Is Amazon stretched too far? - tixocloud
http://www.bloomberg.com/news/2014-07-25/amazon-loss-widens-as-ceo-alarms-investors-with-spending.html

======
salemh
Actual title: "Bezos Alarms Amazon Investors With Spending Pace as Loss
Widens"

Article gets into its recent losses and its capital intensive investments.
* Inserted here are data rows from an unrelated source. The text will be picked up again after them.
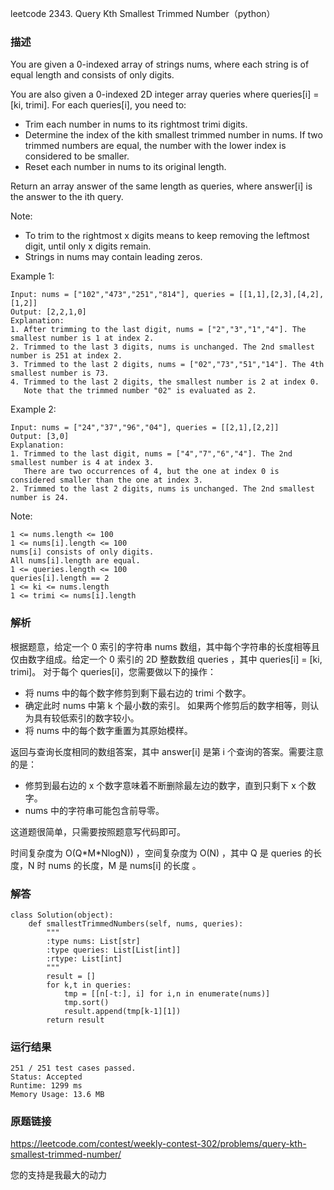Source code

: leetcode  2343. Query Kth Smallest Trimmed Number（python）




### 描述


You are given a 0-indexed array of strings nums, where each string is of equal length and consists of only digits.

You are also given a 0-indexed 2D integer array queries where queries[i] = [ki, trimi]. For each queries[i], you need to:

* Trim each number in nums to its rightmost trimi digits.
* Determine the index of the kith smallest trimmed number in nums. If two trimmed numbers are equal, the number with the lower index is considered to be smaller.
* Reset each number in nums to its original length.

Return an array answer of the same length as queries, where answer[i] is the answer to the ith query.

Note:

* To trim to the rightmost x digits means to keep removing the leftmost digit, until only x digits remain.
* Strings in nums may contain leading zeros.


Example 1:

	Input: nums = ["102","473","251","814"], queries = [[1,1],[2,3],[4,2],[1,2]]
	Output: [2,2,1,0]
	Explanation:
	1. After trimming to the last digit, nums = ["2","3","1","4"]. The smallest number is 1 at index 2.
	2. Trimmed to the last 3 digits, nums is unchanged. The 2nd smallest number is 251 at index 2.
	3. Trimmed to the last 2 digits, nums = ["02","73","51","14"]. The 4th smallest number is 73.
	4. Trimmed to the last 2 digits, the smallest number is 2 at index 0.
	   Note that the trimmed number "02" is evaluated as 2.

	
Example 2:


	Input: nums = ["24","37","96","04"], queries = [[2,1],[2,2]]
	Output: [3,0]
	Explanation:
	1. Trimmed to the last digit, nums = ["4","7","6","4"]. The 2nd smallest number is 4 at index 3.
	   There are two occurrences of 4, but the one at index 0 is considered smaller than the one at index 3.
	2. Trimmed to the last 2 digits, nums is unchanged. The 2nd smallest number is 24.




Note:

	1 <= nums.length <= 100
	1 <= nums[i].length <= 100
	nums[i] consists of only digits.
	All nums[i].length are equal.
	1 <= queries.length <= 100
	queries[i].length == 2
	1 <= ki <= nums.length
	1 <= trimi <= nums[i].length


### 解析

根据题意，给定一个 0 索引的字符串 nums 数组，其中每个字符串的长度相等且仅由数字组成。给定一个 0 索引的 2D 整数数组 queries ，其中 queries[i] = [ki, trimi]。 对于每个 queries[i]，您需要做以下的操作：

* 将 nums 中的每个数字修剪到剩下最右边的 trimi 个数字。
* 确定此时 nums 中第 k 个最小数的索引。 如果两个修剪后的数字相等，则认为具有较低索引的数字较小。
* 将 nums 中的每个数字重置为其原始模样。

返回与查询长度相同的数组答案，其中 answer[i] 是第 i 个查询的答案。需要注意的是：

* 修剪到最右边的 x 个数字意味着不断删除最左边的数字，直到只剩下 x 个数字。
* nums 中的字符串可能包含前导零。

这道题很简单，只需要按照题意写代码即可。

时间复杂度为 O(Q\*M\*NlogN)) ，空间复杂度为 O(N) ，其中 Q 是 queries 的长度，N 时 nums 的长度，M 是 nums[i] 的长度 。

### 解答
	class Solution(object):
	    def smallestTrimmedNumbers(self, nums, queries):
	        """
	        :type nums: List[str]
	        :type queries: List[List[int]]
	        :rtype: List[int]
	        """
	        result = []
	        for k,t in queries:
	            tmp = [[n[-t:], i] for i,n in enumerate(nums)]
	            tmp.sort()	
	            result.append(tmp[k-1][1])
	        return result


### 运行结果

	251 / 251 test cases passed.
	Status: Accepted
	Runtime: 1299 ms
	Memory Usage: 13.6 MB

### 原题链接

https://leetcode.com/contest/weekly-contest-302/problems/query-kth-smallest-trimmed-number/


您的支持是我最大的动力
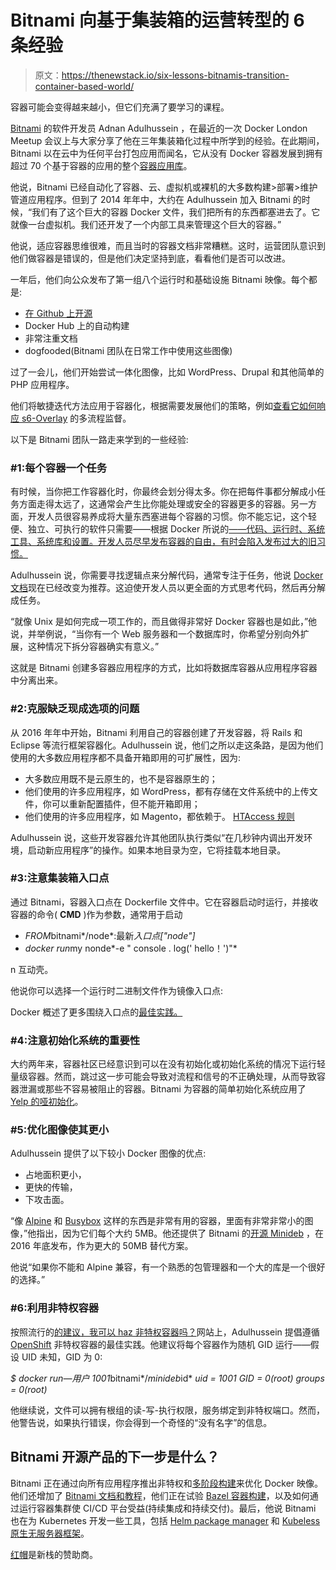# Bitnami 向基于集装箱的运营转型的 6 条经验

> 原文：<https://thenewstack.io/six-lessons-bitnamis-transition-container-based-world/>

容器可能会变得越来越小，但它们充满了要学习的课程。

[Bitnami](https://bitnami.com/) 的软件开发员 Adnan Adulhussein ，在最近的一次 Docker London Meetup 会议上与大家分享了他在三年集装箱化过程中所学到的经验。在此期间，Bitnami 以在云中为任何平台打包应用而闻名，它从没有 Docker 容器发展到拥有超过 70 个基于容器的应用的整个[容器应用库](https://www.slideshare.net/AdnanAbdulhussein/lessons-learned-building-a-container-app-library-82098008)。

他说，Bitnami 已经自动化了容器、云、虚拟机或裸机的大多数构建>部署>维护管道应用程序。但到了 2014 年年中，大约在 Adulhussein 加入 Bitnami 的时候，“我们有了这个巨大的容器 Docker 文件，我们把所有的东西都塞进去了。它就像一台虚拟机。我们还开发了一个内部工具来管理这个巨大的容器。”

他说，适应容器思维很难，而且当时的容器文档非常糟糕。这时，运营团队意识到他们做容器是错误的，但是他们决定坚持到底，看看他们是否可以改进。

一年后，他们向公众发布了第一组八个运行时和基础设施 Bitnami 映像。每个都是:

*   [在 Github 上开源](https://github.com/bitnami)
*   Docker Hub 上的自动构建
*   非常注重文档
*   dogfooded(Bitnami 团队在日常工作中使用这些图像)

过了一会儿，他们开始尝试一体化图像，比如 WordPress、Drupal 和其他简单的 PHP 应用程序。

他们将敏捷迭代方法应用于容器化，根据需要发展他们的策略，例如[查看它如何响应 s6-Overlay](http://geekyplatypus.com/dockerise-your-php-application-with-nginx-and-php7-fpm/) 的多流程监督。

以下是 Bitnami 团队一路走来学到的一些经验:

### #1:每个容器一个任务

有时候，当你把工作容器化时，你最终会划分得太多。你在把每件事都分解成小任务方面走得太远了，这通常会产生比你能处理或安全的容器更多的容器。另一方面，开发人员很容易养成将大量东西塞进每个容器的习惯。你不能忘记，这个轻便、独立、可执行的软件只需要——根据 Docker 所说的[——代码、运行时、系统工具、系统库和设置。开发人员尽早发布容器的自由，有时会陷入发布过大的旧习惯。](https://www.docker.com/what-container)

Adulhussein 说，你需要寻找逻辑点来分解代码，通常专注于任务，他说 [Docker 文档](https://docs.docker.com/)现在已经改变为推荐。这迫使开发人员以更全面的方式思考代码，然后再分解成任务。

“就像 Unix 是如何完成一项工作的，而且做得非常好 Docker 容器也是如此，”他说，并举例说，“当你有一个 Web 服务器和一个数据库时，你希望分别向外扩展，这种情况下拆分容器确实有意义。”

这就是 Bitnami 创建多容器应用程序的方式，比如将数据库容器从应用程序容器中分离出来。

### #2:克服缺乏现成选项的问题

从 2016 年年中开始，Bitnami 利用自己的容器创建了开发容器，将 Rails 和 Eclipse 等流行框架容器化。Adulhussein 说，他们之所以走这条路，是因为他们使用的大多数应用程序都不具备开箱即用的可扩展性，因为:

*   大多数应用既不是云原生的，也不是容器原生的；
*   他们使用的许多应用程序，如 WordPress，都有存储在文件系统中的上传文件，你可以重新配置插件，但不能开箱即用；
*   他们使用的许多应用程序，如 Magento，都依赖于。 [HTAccess 规则](https://www.cloudaccess.net/additional-resources/140-tips-and-tricks/783-common-htaccess-rules.html)

Adulhussein 说，这些开发容器允许其他团队执行类似“在几秒钟内调出开发环境，启动新应用程序”的操作。如果本地目录为空，它将挂载本地目录。

### #3:注意集装箱入口点

通过 Bitnami，容器入口点在 Dockerfile 文件中。它在容器启动时运行，并接收容器的命令( **CMD** )作为参数，通常用于启动

*   *FROM*bitnami*/node*:最新*入口点["node"]*
*   *docker run*my nonde*-e " console . log(' hello！')"*

n 互动壳。

他说你可以选择一个运行时二进制文件作为镜像入口点:

Docker 概述了更多围绕入口点的[最佳实践。](https://docs.docker.com/engine/userguide/eng-image/dockerfile_best-practices/)

### #4:注意初始化系统的重要性

大约两年来，容器社区已经意识到可以在没有初始化或初始化系统的情况下运行轻量级容器。然而，跳过这一步可能会导致对流程和信号的不正确处理，从而导致容器泄漏或那些不容易被阻止的容器。Bitnami 为容器的简单初始化系统应用了 [Yelp 的哑初始化](https://github.com/Yelp/dumb-init)。

### #5:优化图像使其更小

Adulhussein 提供了以下较小 Docker 图像的优点:

*   占地面积更小，
*   更快的传输，
*   下攻击面。

“像 [Alpine](https://hub.docker.com/_/alpine/) 和 [Busybox](https://hub.docker.com/_/busybox/) 这样的东西是非常有用的容器，里面有非常非常小的图像，”他指出，因为它们每个大约 5MB。他还提供了 Bitnami 的[开源 Minideb](https://GitHub.com/bitnami/minideb) ，在 2016 年底发布，作为更大的 50MB 替代方案。

他说“如果你不能和 Alpine 兼容，有一个熟悉的包管理器和一个大的库是一个很好的选择。”

### #6:利用非特权容器

按照流行的[的建议，我可以 haz 非特权容器吗？](http://canihaznonprivilegedcontainers.info/)网站上，Adulhussein 提倡遵循 [OpenShift](https://www.openshift.com/) 非特权容器的最佳实践。他建议将每个容器作为随机 GID 运行——假设 UID 未知，GID 为 0:

*$ docker run—用户 1001*bitnami*/*minideb*id*
*uid = 1001 GID = 0(root)*
*groups = 0(root)*

他继续说，文件可以拥有根组的读-写-执行权限，服务绑定到非特权端口。然而，他警告说，如果执行错误，你会得到一个奇怪的“没有名字”的信息。

## Bitnami 开源产品的下一步是什么？

Bitnami 正在通过向所有应用程序推出非特权和[多阶段构建](https://docs.bitnami.com/containers/how-to/optimize-docker-images-multistage-builds/)来优化 Docker 映像。他们还增加了 [Bitnami 文档和教程](http://docs.bitnami.com)，他们正在试验 [Bazel 容器构建](https://docs.bazel.build/versions/master/be/docker.html)，以及如何通过运行容器集群使 CI/CD 平台受益(持续集成和持续交付)。最后，他说 Bitnami 也在为 Kubernetes 开发一些工具，包括 [Helm package manager](https://helm.sh/) 和 [Kubeless 原生无服务器框架](https://github.com/kubeless/kubeless)。

[红帽](https://www.openshift.com/)是新栈的赞助商。

<svg xmlns:xlink="http://www.w3.org/1999/xlink" viewBox="0 0 68 31" version="1.1"><title>Group</title> <desc>Created with Sketch.</desc></svg>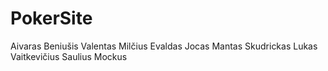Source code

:PokerSite
=========

Aivaras Beniušis
Valentas Milčius
Evaldas Jocas
Mantas Skudrickas
Lukas Vaitkevičius
Saulius Mockus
 _Weighing on results is a price war in the cloud-computing market, where
Amazon rents data storage and computing power to other companies. Amazon,
whose cloud competitors include Google Inc. and Microsoft Corp., cut prices
for its Amazon Web Services unit this year._

 _Bezos is spending to take Amazon further away from its roots as an online
seller of books. As it makes that shift, the company is increasingly competing
with large technology companies such as Apple Inc., Google, Microsoft and
Samsung Electronics Co._

 _Amazon is shipping this week its Fire smartphone, a $199 handset that lets
users take a picture of a product to find and buy it quickly from Amazon.
Reviewers have panned the device, citing a weak battery, lack of applications
and the gimmicky nature of its 3-D display. Szkutak declined to provide
specific figures about orders for the new smartphone._

 _Strong sales or not, Bezos has proven with devices such as the Kindle Fire
tablet that he’ll stick with a product and continue to invest, even if early
models don’t prove popular._